━━━━━ Material provided ━━━━━

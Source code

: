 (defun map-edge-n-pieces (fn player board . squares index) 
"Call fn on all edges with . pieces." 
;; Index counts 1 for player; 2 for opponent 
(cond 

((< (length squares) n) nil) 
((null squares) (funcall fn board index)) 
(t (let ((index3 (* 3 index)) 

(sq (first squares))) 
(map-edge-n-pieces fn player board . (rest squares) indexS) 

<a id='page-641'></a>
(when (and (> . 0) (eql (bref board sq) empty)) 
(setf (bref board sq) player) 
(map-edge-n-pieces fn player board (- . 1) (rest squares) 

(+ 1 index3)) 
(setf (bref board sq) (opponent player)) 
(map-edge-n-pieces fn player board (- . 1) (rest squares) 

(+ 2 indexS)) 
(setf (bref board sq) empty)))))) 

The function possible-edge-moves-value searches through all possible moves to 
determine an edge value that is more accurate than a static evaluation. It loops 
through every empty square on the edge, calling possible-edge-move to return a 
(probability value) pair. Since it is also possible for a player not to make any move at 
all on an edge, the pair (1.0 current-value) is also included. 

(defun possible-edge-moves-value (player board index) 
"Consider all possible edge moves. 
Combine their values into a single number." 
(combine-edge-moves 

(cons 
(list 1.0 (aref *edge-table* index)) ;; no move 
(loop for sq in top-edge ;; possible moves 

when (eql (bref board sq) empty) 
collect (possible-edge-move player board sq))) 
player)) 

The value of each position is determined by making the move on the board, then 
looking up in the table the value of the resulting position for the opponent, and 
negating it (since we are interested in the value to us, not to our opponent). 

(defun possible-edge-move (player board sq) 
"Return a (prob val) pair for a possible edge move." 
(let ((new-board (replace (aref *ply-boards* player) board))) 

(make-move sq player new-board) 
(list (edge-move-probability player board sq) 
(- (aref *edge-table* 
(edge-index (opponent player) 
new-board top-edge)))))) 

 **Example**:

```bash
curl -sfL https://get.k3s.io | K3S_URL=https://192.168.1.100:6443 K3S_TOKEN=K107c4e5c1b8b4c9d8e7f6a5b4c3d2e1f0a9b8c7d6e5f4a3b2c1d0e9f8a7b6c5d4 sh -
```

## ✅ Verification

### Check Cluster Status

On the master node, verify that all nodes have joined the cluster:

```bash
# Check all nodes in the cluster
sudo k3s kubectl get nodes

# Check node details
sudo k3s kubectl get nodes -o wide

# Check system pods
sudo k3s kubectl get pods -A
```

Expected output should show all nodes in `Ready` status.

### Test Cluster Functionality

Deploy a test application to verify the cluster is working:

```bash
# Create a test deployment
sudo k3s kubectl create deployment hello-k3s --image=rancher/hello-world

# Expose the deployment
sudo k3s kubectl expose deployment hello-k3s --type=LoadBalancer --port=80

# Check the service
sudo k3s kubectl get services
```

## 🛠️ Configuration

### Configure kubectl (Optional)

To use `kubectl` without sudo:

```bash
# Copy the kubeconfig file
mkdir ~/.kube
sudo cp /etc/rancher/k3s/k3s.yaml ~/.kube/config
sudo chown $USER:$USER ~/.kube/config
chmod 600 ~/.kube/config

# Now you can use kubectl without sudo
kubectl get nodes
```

━━━━━

- **Task**: Scan the records for the string "sudo" and report each line where it occurs.

- **Result**:
sudo k3s kubectl get nodes
sudo k3s kubectl get nodes -o wide
sudo k3s kubectl get pods -A
sudo k3s kubectl create deployment hello-k3s --image=rancher/hello-world
sudo k3s kubectl expose deployment hello-k3s --type=LoadBalancer --port=80
sudo k3s kubectl get services
To use `kubectl` without sudo:
sudo cp /etc/rancher/k3s/k3s.yaml ~/.kube/config
sudo chown $USER:$USER ~/.kube/config
# Now you can use kubectl without sudo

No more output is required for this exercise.